───── Source data ─────
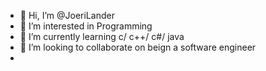 - 👋 Hi, I’m @JoeriLander
- 👀 I’m interested in Programming
- 🌱 I’m currently learning c/ c++/ c#/ java
- 💞️ I’m looking to collaborate on beign a software engineer
- 

<!---
JoeriLander/JoeriLander is a ✨ special ✨ repository because its `README.md` (this file) appears on your GitHub profile.
You can click the Preview link to take a look at your changes.
--->
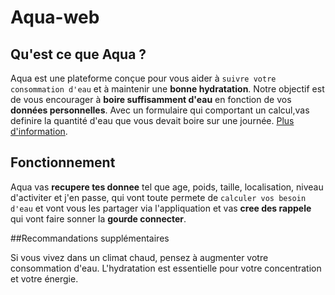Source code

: # Aqua-web


## Qu'est ce que Aqua ?
Aqua est une plateforme conçue pour vous aider à `suivre votre consommation d'eau` et à maintenir une **bonne hydratation**. Notre objectif est de vous encourager à **boire suffisamment d'eau** en fonction de vos **données personnelles**. Avec un formulaire qui comportant un calcul,vas definire la quantité d'eau que vous devait boire sur une journée. [Plus d'information](https://github.com/PGP667/Aqua-web/wiki).

## Fonctionnement 
Aqua vas **recupere tes donnee** tel que age, poids, taille, localisation, niveau d'activiter et j'en passe, qui vont toute permete de `calculer vos besoin d'eau` et vont vous les partager via l'appliquation et vas **cree des rappele** qui vont faire sonner la **gourde connecter**.

##Recommandations supplémentaires

Si vous vivez dans un climat chaud, pensez à augmenter votre consommation d'eau.
L'hydratation est essentielle pour votre concentration et votre énergie.
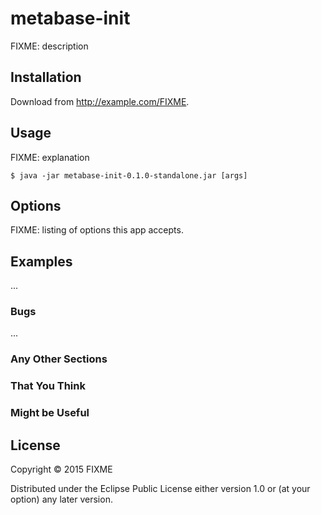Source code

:# metabase-init

FIXME: description

## Installation

Download from http://example.com/FIXME.

## Usage

FIXME: explanation

    $ java -jar metabase-init-0.1.0-standalone.jar [args]

## Options

FIXME: listing of options this app accepts.

## Examples

...

### Bugs

...

### Any Other Sections
### That You Think
### Might be Useful

## License

Copyright © 2015 FIXME

Distributed under the Eclipse Public License either version 1.0 or (at
your option) any later version.
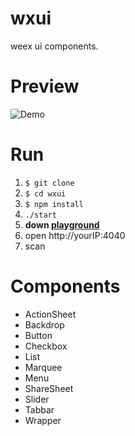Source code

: # wxui

weex ui components.

# Preview

![Demo](https://github.com/keeponrunning/wxui/blob/master/assets/wxui.gif)

# Run

1. `$ git clone`
2. `$ cd wxui`
3. `$ npm install`
4. `./start`
5. **down [playground](https://weex.apache.org/cn/playground.html)**
6. open http://yourIP:4040
7. scan

# Components

* ActionSheet
* Backdrop
* Button
* Checkbox
* List
* Marquee
* Menu
* ShareSheet
* Slider
* Tabbar
* Wrapper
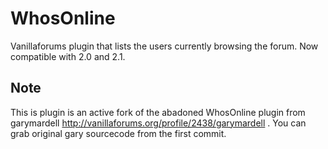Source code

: WhosOnline
==========
Vanillaforums plugin that lists the users currently browsing the forum. Now compatible with 2.0 and 2.1.


Note
----
This is plugin is an active fork of the abadoned WhosOnline plugin from garymardell http://vanillaforums.org/profile/2438/garymardell . You can grab original gary sourcecode from the first commit.
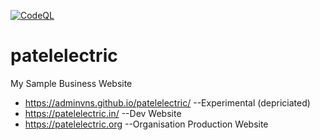 
[![CodeQL](https://github.com/Patel-Electric/patelelectric.in/actions/workflows/codeql-analysis.yml/badge.svg)](https://github.com/Patel-Electric/patelelectric.in/actions/workflows/codeql-analysis.yml)
# patelelectric
My Sample Business Website
* https://adminvns.github.io/patelelectric/   --Experimental (depriciated)
* https://patelelectric.in/   --Dev Website
* https://patelelectric.org  --Organisation Production Website
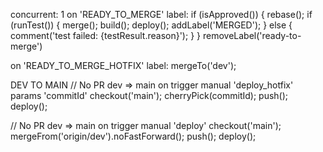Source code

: concurrent: 1
on 'READY_TO_MERGE' label:
  if (isApproved()) {
      rebase();
      if (runTest()) {
          merge();
          build();
          deploy();
          addLabel('MERGED');
      } else {
          comment('test failed: {testResult.reason}');
      }
  }
  removeLabel('ready-to-merge')

on 'READY_TO_MERGE_HOTFIX' label:
   mergeTo('dev');


DEV TO MAIN
// No PR dev => main
on trigger manual 'deploy_hotfix'
    params 'commitId'
    checkout('main');
    cherryPick(commitId);
    push();
    deploy();

// No PR dev => main
on trigger manual 'deploy'
    checkout('main');
    mergeFrom('origin/dev').noFastForward();
    push();
    deploy();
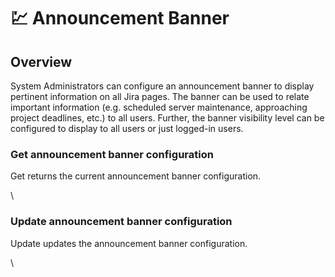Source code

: # 💹 Announcement Banner

## Overview

System Administrators can configure an announcement banner to display pertinent information on all Jira pages. The banner can be used to relate important information (e.g. scheduled server maintenance, approaching project deadlines, etc.) to all users. Further, the banner visibility level can be configured to display to all users or just logged-in users.

### Get announcement banner configuration

Get returns the current announcement banner configuration.

\


### Update announcement banner configuration

Update updates the announcement banner configuration.

\
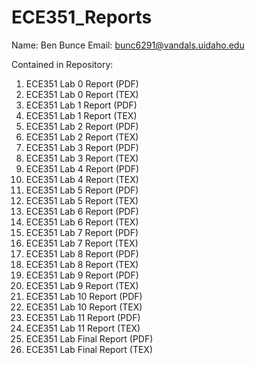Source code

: # ECE351_Reports
Name:   Ben Bunce
Email:  bunc6291@vandals.uidaho.edu

Contained in Repository:
1. ECE351 Lab 0 Report (PDF)
2. ECE351 Lab 0 Report (TEX)
3. ECE351 Lab 1 Report (PDF)
4. ECE351 Lab 1 Report (TEX)
5. ECE351 Lab 2 Report (PDF)
6. ECE351 Lab 2 Report (TEX)
7. ECE351 Lab 3 Report (PDF)
8. ECE351 Lab 3 Report (TEX)
9. ECE351 Lab 4 Report (PDF)
10. ECE351 Lab 4 Report (TEX)
11. ECE351 Lab 5 Report (PDF)
12. ECE351 Lab 5 Report (TEX)
13. ECE351 Lab 6 Report (PDF)
14. ECE351 Lab 6 Report (TEX)
15. ECE351 Lab 7 Report (PDF)
16. ECE351 Lab 7 Report (TEX)
17. ECE351 Lab 8 Report (PDF)
18. ECE351 Lab 8 Report (TEX)
19. ECE351 Lab 9 Report (PDF)
20. ECE351 Lab 9 Report (TEX)
21. ECE351 Lab 10 Report (PDF)
22. ECE351 Lab 10 Report (TEX)
23. ECE351 Lab 11 Report (PDF)
24. ECE351 Lab 11 Report (TEX)
25. ECE351 Lab Final Report (PDF)
26. ECE351 Lab Final Report (TEX)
─────
» Work task:
The required output is each line of the entries that contains the word "hydratation".

» Task result:
Aqua est une plateforme conçue pour vous aider à `suivre votre consommation d'eau` et à maintenir une **bonne hydratation**. Notre objectif est de vous encourager à **boire suffisamment d'eau** en fonction de vos **données personnelles**. Avec un formulaire qui comportant un calcul,vas definire la quantité d'eau que vous devait boire sur une journée. [Plus d'information](https://github.com/PGP667/Aqua-web/wiki).
L'hydratation est essentielle pour votre concentration et votre énergie.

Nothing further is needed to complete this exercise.